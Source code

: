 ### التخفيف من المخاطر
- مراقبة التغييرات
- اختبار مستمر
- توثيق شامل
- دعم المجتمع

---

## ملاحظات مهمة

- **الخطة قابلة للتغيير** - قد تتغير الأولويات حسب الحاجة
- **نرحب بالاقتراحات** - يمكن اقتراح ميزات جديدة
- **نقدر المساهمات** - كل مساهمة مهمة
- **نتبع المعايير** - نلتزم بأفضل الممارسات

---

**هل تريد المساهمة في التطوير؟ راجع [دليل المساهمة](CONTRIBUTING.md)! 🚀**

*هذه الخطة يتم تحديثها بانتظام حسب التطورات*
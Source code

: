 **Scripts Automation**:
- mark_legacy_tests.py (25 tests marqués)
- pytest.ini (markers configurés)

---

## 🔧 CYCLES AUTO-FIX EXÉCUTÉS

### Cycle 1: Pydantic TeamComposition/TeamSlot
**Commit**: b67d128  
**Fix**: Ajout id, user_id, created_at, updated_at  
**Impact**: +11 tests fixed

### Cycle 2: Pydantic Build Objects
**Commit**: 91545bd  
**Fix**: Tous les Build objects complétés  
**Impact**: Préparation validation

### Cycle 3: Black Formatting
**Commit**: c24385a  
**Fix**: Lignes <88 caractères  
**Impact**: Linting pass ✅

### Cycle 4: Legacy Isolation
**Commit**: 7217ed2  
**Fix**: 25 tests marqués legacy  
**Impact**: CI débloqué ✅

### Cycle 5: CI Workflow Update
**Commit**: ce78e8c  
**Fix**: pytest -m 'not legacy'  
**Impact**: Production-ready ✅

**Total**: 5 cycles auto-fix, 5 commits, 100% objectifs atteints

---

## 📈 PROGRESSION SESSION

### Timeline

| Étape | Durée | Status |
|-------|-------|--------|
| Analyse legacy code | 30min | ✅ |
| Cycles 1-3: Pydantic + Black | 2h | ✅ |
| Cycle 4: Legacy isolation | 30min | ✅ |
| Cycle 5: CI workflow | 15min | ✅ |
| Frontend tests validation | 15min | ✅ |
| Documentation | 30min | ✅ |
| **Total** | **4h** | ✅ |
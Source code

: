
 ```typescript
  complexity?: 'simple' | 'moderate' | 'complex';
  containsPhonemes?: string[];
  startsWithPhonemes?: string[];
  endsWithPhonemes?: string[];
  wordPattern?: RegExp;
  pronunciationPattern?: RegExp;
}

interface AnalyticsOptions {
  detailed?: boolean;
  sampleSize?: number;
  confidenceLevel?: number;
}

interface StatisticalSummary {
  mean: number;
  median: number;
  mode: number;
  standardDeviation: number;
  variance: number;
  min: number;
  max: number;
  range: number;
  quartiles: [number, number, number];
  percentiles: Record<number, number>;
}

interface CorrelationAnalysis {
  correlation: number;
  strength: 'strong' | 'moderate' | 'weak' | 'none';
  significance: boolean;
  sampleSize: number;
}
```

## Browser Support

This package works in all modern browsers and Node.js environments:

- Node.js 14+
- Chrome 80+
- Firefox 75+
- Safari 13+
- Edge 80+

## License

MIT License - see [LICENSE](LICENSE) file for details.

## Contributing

+ + +

- [WHAT TO WORK ON] What is needed is a word-for-word copy of all the records above.

- [TASK RESPONSE]
Source code

: ### التخفيف من المخاطر
- مراقبة التغييرات
- اختبار مستمر
- توثيق شامل
- دعم المجتمع

---

## ملاحظات مهمة

- **الخطة قابلة للتغيير** - قد تتغير الأولويات حسب الحاجة
- **نرحب بالاقتراحات** - يمكن اقتراح ميزات جديدة
- **نقدر المساهمات** - كل مساهمة مهمة
- **نتبع المعايير** - نلتزم بأفضل الممارسات

---

**هل تريد المساهمة في التطوير؟ راجع [دليل المساهمة](CONTRIBUTING.md)! 🚀**

*هذه الخطة يتم تحديثها بانتظام حسب التطورات*
Source code

: **Scripts Automation**:
- mark_legacy_tests.py (25 tests marqués)
- pytest.ini (markers configurés)

---

## 🔧 CYCLES AUTO-FIX EXÉCUTÉS

### Cycle 1: Pydantic TeamComposition/TeamSlot
**Commit**: b67d128  
**Fix**: Ajout id, user_id, created_at, updated_at  
**Impact**: +11 tests fixed

### Cycle 2: Pydantic Build Objects
**Commit**: 91545bd  
**Fix**: Tous les Build objects complétés  
**Impact**: Préparation validation

### Cycle 3: Black Formatting
**Commit**: c24385a  
**Fix**: Lignes <88 caractères  
**Impact**: Linting pass ✅

### Cycle 4: Legacy Isolation
**Commit**: 7217ed2  
**Fix**: 25 tests marqués legacy  
**Impact**: CI débloqué ✅

### Cycle 5: CI Workflow Update
**Commit**: ce78e8c  
**Fix**: pytest -m 'not legacy'  
**Impact**: Production-ready ✅

**Total**: 5 cycles auto-fix, 5 commits, 100% objectifs atteints

---

## 📈 PROGRESSION SESSION

### Timeline

| Étape | Durée | Status |
|-------|-------|--------|
| Analyse legacy code | 30min | ✅ |
| Cycles 1-3: Pydantic + Black | 2h | ✅ |
| Cycle 4: Legacy isolation | 30min | ✅ |
| Cycle 5: CI workflow | 15min | ✅ |
| Frontend tests validation | 15min | ✅ |
| Documentation | 30min | ✅ |
| **Total** | **4h** | ✅ |
Source code

:
 ```typescript
  complexity?: 'simple' | 'moderate' | 'complex';
  containsPhonemes?: string[];
  startsWithPhonemes?: string[];
  endsWithPhonemes?: string[];
  wordPattern?: RegExp;
  pronunciationPattern?: RegExp;
}

interface AnalyticsOptions {
  detailed?: boolean;
  sampleSize?: number;
  confidenceLevel?: number;
}

interface StatisticalSummary {
  mean: number;
  median: number;
  mode: number;
  standardDeviation: number;
  variance: number;
  min: number;
  max: number;
  range: number;
  quartiles: [number, number, number];
  percentiles: Record<number, number>;
}

interface CorrelationAnalysis {
  correlation: number;
  strength: 'strong' | 'moderate' | 'weak' | 'none';
  significance: boolean;
  sampleSize: number;
}
```

## Browser Support

This package works in all modern browsers and Node.js environments:

- Node.js 14+
- Chrome 80+
- Firefox 75+
- Safari 13+
- Edge 80+

## License

MIT License - see [LICENSE](LICENSE) file for details.

## Contributing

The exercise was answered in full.